By J on Tuesday, May 25, 1999 - 03:45 am:

    I think you and me have to go to spelling school and I think you are right.

By J on Wednesday, May 26, 1999 - 03:07 am:

    I was just kidding,I hope I didn,t hurt your feelings.Everything I posted last night should have been posted under drunken rambelings.I can,t spell worth a shit,and I agreed with you.I really mean this,I,m sorry ,you can,t get rid of this once you post it.I was just kidding.

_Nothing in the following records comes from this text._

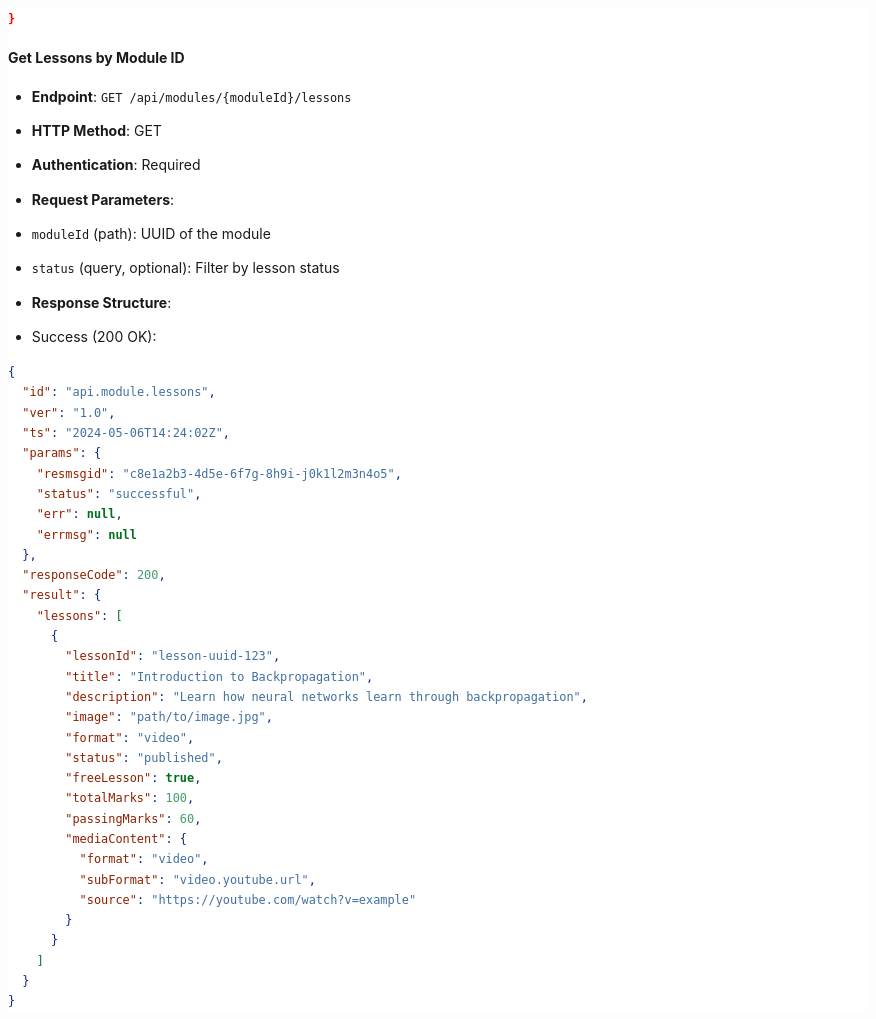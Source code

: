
 ```json
}
```







#### Get Lessons by Module ID

- **Endpoint**: `GET /api/modules/{moduleId}/lessons`
- **HTTP Method**: GET
- **Authentication**: Required
- **Request Parameters**:

- `moduleId` (path): UUID of the module
- `status` (query, optional): Filter by lesson status



- **Response Structure**:

- Success (200 OK):

```json
{
  "id": "api.module.lessons",
  "ver": "1.0",
  "ts": "2024-05-06T14:24:02Z",
  "params": {
    "resmsgid": "c8e1a2b3-4d5e-6f7g-8h9i-j0k1l2m3n4o5",
    "status": "successful",
    "err": null,
    "errmsg": null
  },
  "responseCode": 200,
  "result": {
    "lessons": [
      {
        "lessonId": "lesson-uuid-123",
        "title": "Introduction to Backpropagation",
        "description": "Learn how neural networks learn through backpropagation",
        "image": "path/to/image.jpg",
        "format": "video",
        "status": "published",
        "freeLesson": true,
        "totalMarks": 100,
        "passingMarks": 60,
        "mediaContent": {
          "format": "video",
          "subFormat": "video.youtube.url",
          "source": "https://youtube.com/watch?v=example"
        }
      }
    ]
  }
}
```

By J on Wednesday, May 26, 1999 - 03:08 am:

    I was just kidding,I hope I didn,t hurt your
    feelings.Everything I posted last night should
    have been posted under drunken rambelings.I can,t
    spell worth a shit,and I agreed with you.I really
    mean this,I,m sorry ,you can,t get rid of this
    once you post it.I was just kidding.

By Gee on Thursday, May 27, 1999 - 05:07 am:

    Seriously J, I'm not making fun or anything, but what's the deal with the commas? I'm curious. Don't you have a um.. ' key? (whatever the heck that thingy's called again) It's right next to Enter on my board, but I understand not all keyboards were created equal.

By J on Thursday, May 27, 1999 - 01:26 pm:

    I have a comma key,but when I hit shift,I get this<.

By some sixth grade teacher on Thursday, May 27, 1999 - 04:06 pm:

    that IS a comma. for using in a sentence and i won't go into the grammar aspects ('cause i don't know them)

    the apostrophe (') is up under the quotation marks next to the enter button.

    please. please hit the spacebar after using punctuation. sorry for being so anal.

    thank you

By J on Friday, May 28, 1999 - 01:56 pm:

    ' ' ' ' ' ' ' ' ' ' ' ' Oh I got it finally,damn that A.D.D.!Thanks!

By Rhino Giddy on Sunday, September 17, 2000 - 05:56 pm:

    Rhino Giddy Giddy

By pez on Monday, September 18, 2000 - 01:34 am:

    add...it's not just for losers anymore (wait...am i one?).